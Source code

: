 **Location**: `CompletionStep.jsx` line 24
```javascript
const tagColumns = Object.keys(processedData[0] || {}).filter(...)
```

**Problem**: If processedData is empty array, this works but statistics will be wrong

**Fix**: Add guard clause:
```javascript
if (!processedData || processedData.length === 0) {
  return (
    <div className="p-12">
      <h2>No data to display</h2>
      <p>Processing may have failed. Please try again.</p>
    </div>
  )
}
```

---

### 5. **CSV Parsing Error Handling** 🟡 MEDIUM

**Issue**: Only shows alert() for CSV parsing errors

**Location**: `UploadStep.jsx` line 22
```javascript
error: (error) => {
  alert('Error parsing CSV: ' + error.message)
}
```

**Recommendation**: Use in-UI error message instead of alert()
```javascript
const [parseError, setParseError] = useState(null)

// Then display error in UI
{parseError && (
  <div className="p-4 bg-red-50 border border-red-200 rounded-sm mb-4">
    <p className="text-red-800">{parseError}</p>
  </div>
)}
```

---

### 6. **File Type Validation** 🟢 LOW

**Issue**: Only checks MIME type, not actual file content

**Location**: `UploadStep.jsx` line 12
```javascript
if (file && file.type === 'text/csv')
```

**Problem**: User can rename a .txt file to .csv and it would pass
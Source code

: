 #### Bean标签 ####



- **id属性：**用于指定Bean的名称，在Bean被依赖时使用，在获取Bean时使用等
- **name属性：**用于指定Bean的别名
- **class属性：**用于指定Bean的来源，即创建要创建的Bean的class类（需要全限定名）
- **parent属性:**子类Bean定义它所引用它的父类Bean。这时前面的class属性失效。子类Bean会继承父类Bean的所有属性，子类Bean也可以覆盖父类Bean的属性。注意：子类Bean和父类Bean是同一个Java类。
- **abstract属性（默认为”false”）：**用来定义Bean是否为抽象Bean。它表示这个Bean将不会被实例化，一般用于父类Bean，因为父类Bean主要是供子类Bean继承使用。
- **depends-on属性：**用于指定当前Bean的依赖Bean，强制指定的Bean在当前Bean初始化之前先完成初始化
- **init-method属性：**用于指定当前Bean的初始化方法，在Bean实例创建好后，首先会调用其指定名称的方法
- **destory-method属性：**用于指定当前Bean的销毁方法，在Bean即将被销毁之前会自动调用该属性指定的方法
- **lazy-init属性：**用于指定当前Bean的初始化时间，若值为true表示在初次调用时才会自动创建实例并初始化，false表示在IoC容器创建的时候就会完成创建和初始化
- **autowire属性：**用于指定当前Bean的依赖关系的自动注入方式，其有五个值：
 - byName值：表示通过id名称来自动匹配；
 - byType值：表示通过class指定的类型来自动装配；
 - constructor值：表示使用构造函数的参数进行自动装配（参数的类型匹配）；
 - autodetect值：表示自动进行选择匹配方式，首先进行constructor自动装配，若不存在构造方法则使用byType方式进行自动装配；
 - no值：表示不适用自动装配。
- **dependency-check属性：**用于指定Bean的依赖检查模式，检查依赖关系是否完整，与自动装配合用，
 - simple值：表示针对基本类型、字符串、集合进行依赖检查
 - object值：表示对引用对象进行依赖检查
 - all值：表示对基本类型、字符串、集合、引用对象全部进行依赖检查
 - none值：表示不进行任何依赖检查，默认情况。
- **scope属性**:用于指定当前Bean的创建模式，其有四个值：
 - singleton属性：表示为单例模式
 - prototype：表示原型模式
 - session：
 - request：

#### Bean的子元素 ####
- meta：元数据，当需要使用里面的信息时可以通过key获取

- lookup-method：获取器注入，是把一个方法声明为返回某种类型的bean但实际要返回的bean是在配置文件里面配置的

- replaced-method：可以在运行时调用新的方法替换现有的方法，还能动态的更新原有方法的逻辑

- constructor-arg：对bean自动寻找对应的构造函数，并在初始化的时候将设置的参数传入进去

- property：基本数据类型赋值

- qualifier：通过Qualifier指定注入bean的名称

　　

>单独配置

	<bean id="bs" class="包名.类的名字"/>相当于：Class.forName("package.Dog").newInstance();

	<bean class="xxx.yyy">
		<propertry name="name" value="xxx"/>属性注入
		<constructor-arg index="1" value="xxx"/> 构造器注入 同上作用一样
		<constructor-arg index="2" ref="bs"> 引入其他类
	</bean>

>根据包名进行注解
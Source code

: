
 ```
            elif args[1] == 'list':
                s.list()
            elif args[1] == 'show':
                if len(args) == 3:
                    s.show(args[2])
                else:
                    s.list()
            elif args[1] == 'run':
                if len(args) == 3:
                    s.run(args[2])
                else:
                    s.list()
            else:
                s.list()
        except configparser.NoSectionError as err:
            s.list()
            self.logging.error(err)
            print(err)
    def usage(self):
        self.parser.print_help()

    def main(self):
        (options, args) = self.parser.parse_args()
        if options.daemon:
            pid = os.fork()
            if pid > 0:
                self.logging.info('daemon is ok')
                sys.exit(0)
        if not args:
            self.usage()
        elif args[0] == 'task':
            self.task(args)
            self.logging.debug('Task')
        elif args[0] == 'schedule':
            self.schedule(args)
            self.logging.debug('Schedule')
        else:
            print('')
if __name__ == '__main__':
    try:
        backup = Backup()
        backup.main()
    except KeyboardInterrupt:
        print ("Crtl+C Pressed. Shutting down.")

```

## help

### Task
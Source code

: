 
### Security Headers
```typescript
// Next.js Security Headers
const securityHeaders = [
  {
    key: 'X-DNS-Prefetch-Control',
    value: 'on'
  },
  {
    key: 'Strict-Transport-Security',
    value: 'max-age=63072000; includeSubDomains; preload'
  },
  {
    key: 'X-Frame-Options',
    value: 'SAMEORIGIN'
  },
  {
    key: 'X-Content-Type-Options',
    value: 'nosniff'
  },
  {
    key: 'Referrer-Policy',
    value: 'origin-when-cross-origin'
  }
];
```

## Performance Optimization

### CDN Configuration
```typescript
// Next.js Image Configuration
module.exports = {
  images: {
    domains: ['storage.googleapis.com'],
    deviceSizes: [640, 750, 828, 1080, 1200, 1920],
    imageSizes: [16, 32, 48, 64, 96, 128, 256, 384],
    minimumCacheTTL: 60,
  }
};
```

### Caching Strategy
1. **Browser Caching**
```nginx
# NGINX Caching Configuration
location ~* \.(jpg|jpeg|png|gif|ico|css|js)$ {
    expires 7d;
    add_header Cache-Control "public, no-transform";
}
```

---+---

(WHAT IS EXPECTED) Please copy out every line in the listing that has the string "Caching".

(WRITTEN ANSWER)
### Caching Strategy
1. **Browser Caching**
# NGINX Caching Configuration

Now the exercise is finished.